━━━━━ The records
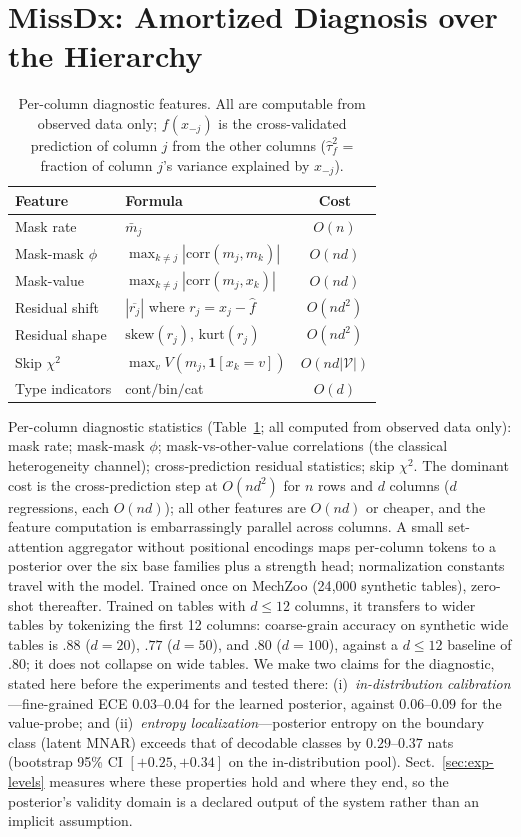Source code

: \documentclass[conference]{IEEEtran}
\begin{document}
\section{MissDx: Amortized Diagnosis over the Hierarchy}\label{sec:missdx}

\begin{table}[t]
\caption{Per-column diagnostic features. All are computable from observed data only;
$f(x_{-j})$ is the cross-validated prediction of column $j$ from the other columns
($\hat\tau_f^2$ = fraction of column $j$'s variance explained by $x_{-j}$).}
\label{tab:features}
\centering\small
\begin{tabular}{llc}
\toprule
Feature & Formula & Cost \\
\midrule
Mask rate & $\bar m_j$ & $O(n)$ \\
Mask-mask $\phi$ & $\max_{k\ne j}|\mathrm{corr}(m_j,m_k)|$ & $O(nd)$ \\
Mask-value & $\max_{k\ne j}|\mathrm{corr}(m_j,x_k)|$ & $O(nd)$ \\
Residual shift & $|\overline{r_j}|$ where $r_j=x_j-\hat f$ & $O(nd^2)$ \\
Residual shape & $\mathrm{skew}(r_j)$, $\mathrm{kurt}(r_j)$ & $O(nd^2)$ \\
Skip $\chi^2$ & $\max_v V(m_j, \mathbf{1}[x_k{=}v])$ & $O(nd|\mathcal{V}|)$ \\
Type indicators & cont$/$bin$/$cat & $O(d)$ \\
\bottomrule
\end{tabular}
\end{table}

Per-column diagnostic statistics (Table~\ref{tab:features}; all computed from observed data
only): mask rate; mask-mask $\phi$; mask-vs-other-value correlations (the classical
heterogeneity channel); cross-prediction residual statistics; skip $\chi^2$. The dominant
cost is the cross-prediction step at $O(nd^2)$ for $n$ rows and $d$ columns ($d$ regressions,
each $O(nd)$); all other features are $O(nd)$ or cheaper, and the feature computation is
embarrassingly parallel across columns. A small set-attention aggregator without positional
encodings maps per-column
tokens to a posterior over the six base families plus a strength head; normalization constants
travel with the model. Trained once on MechZoo (24{,}000 synthetic tables), zero-shot thereafter. Trained on tables with $d\le12$ columns, it transfers to wider tables by tokenizing the first 12 columns: coarse-grain accuracy on synthetic wide tables is $.88$ ($d{=}20$), $.77$ ($d{=}50$), and $.80$ ($d{=}100$), against a $d{\le}12$ baseline of $.80$; it does not collapse on wide tables.
We make two claims for the diagnostic, stated here before the experiments and tested there:
(i)~\emph{in-distribution calibration}---fine-grained ECE $0.03$--$0.04$ for the learned
posterior, against $0.06$--$0.09$ for the value-probe; and
(ii)~\emph{entropy localization}---posterior entropy on the boundary class (latent MNAR)
exceeds that of decodable classes by $0.29$--$0.37$ nats (bootstrap 95\% CI $[+0.25,+0.34]$ on
the in-distribution pool). Sect.~\ref{sec:exp-levels} measures where these properties hold and
where they end, so the posterior's validity domain is a declared output of the system rather
than an implicit assumption.
\end{document}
━━━━━━━━━━
# Aim of the task:
All lines above containing the string "begin": copy each one.

# Task solution:
\begin{document}
\begin{table}[t]
\begin{tabular}{llc}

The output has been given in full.